→ ACTIVITY
Only the lines below from the one containing "Default is 20." through the one containing "based on tickDistance." belong in the answer, set down exactly, with the pictures left out.

--------------------------------------------------

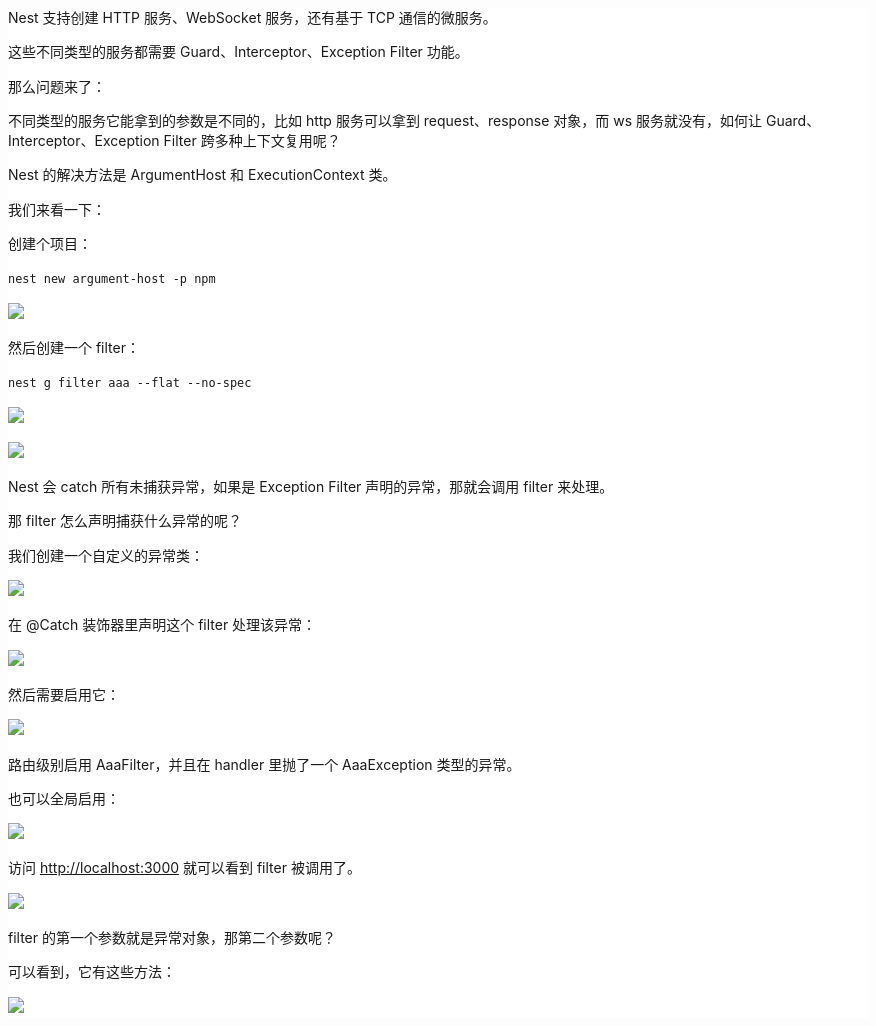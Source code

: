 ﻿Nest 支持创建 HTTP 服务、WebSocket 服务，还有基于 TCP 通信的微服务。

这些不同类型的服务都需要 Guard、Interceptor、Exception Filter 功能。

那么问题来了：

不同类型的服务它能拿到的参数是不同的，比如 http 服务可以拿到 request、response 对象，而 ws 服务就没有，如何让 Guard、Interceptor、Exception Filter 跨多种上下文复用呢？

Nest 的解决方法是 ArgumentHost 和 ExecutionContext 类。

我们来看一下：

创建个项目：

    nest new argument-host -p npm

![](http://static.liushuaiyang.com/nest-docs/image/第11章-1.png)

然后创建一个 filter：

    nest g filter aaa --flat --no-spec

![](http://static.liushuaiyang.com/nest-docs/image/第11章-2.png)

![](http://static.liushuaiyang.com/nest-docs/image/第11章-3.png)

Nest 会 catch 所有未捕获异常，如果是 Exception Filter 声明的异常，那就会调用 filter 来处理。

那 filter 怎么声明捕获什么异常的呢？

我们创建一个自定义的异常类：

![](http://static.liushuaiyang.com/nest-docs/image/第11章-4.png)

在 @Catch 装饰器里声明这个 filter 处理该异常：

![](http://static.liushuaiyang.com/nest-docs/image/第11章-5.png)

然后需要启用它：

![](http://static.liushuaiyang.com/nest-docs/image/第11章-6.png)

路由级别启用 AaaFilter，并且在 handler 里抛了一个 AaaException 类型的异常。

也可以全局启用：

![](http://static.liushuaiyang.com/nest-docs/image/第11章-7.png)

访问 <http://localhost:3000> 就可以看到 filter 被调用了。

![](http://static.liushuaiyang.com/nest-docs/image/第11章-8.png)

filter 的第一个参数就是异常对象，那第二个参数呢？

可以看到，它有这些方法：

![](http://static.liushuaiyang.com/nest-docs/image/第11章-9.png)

--------------------------------------------------

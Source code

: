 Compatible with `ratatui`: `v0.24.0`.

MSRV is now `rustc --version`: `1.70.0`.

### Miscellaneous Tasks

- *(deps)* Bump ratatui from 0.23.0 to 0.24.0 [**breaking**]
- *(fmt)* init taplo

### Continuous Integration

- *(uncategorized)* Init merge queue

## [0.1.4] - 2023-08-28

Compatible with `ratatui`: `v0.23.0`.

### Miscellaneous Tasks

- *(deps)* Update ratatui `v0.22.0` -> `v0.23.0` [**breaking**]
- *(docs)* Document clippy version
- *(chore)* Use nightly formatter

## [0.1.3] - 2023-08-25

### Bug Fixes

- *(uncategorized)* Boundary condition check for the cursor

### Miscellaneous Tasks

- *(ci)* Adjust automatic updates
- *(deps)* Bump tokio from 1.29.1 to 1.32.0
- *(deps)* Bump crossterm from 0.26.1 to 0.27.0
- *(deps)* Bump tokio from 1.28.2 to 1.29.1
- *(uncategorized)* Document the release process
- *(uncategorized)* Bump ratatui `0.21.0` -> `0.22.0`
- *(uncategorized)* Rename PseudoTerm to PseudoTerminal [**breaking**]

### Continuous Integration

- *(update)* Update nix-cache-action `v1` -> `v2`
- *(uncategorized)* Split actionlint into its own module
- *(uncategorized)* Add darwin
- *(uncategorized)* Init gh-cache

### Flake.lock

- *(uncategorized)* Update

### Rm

--------------------------------------------------

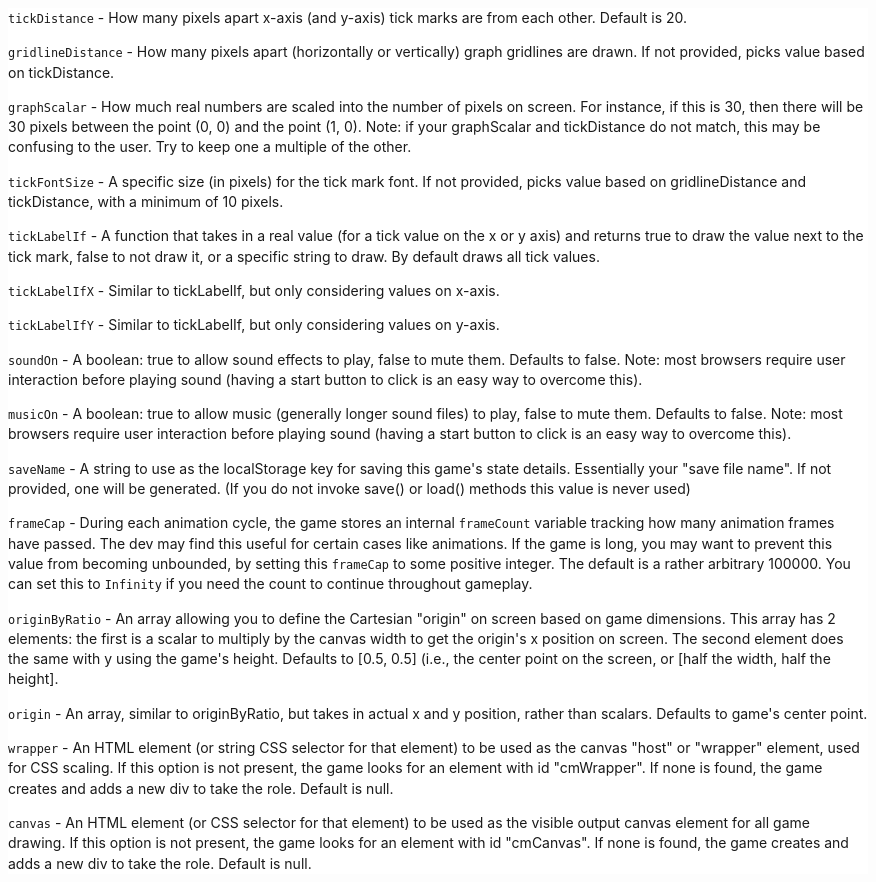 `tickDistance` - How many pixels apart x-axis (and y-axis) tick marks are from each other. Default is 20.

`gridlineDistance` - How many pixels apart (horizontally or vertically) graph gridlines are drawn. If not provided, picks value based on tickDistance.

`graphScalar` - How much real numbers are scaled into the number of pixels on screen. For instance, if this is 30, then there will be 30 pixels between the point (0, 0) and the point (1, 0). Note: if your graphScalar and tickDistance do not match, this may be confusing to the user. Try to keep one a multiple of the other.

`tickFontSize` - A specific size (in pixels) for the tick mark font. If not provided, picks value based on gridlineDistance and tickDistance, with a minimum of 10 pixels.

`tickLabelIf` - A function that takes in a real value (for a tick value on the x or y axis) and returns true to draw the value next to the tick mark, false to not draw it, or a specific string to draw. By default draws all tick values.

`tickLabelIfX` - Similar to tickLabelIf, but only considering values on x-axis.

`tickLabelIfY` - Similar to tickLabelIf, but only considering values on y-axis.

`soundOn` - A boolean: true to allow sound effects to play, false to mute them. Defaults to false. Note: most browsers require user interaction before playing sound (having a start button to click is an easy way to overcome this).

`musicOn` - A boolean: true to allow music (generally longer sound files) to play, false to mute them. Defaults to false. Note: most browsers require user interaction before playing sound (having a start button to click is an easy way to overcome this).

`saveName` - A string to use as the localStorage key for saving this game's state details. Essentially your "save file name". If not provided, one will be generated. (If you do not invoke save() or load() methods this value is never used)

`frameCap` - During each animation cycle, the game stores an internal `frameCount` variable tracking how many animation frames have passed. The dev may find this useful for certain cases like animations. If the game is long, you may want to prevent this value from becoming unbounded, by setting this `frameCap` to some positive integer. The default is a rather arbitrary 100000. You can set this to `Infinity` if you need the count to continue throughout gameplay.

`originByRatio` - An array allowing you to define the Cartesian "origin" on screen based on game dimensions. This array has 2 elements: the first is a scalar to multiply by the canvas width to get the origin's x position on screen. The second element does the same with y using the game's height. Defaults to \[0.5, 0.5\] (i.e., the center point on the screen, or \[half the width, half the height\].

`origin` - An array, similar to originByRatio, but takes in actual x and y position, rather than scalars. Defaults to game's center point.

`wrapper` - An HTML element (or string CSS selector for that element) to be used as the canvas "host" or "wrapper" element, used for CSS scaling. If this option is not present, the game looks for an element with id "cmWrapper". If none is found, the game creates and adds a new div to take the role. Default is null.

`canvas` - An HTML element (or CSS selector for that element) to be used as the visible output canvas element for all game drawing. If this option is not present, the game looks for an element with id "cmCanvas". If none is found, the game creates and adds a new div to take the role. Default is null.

--------------------------------------------------

→ OUTPUT OF THE TASK
 `tickDistance` - How many pixels apart x-axis (and y-axis) tick marks are from each other. Default is 20.

`gridlineDistance` - How many pixels apart (horizontally or vertically) graph gridlines are drawn. If not provided, picks value based on tickDistance.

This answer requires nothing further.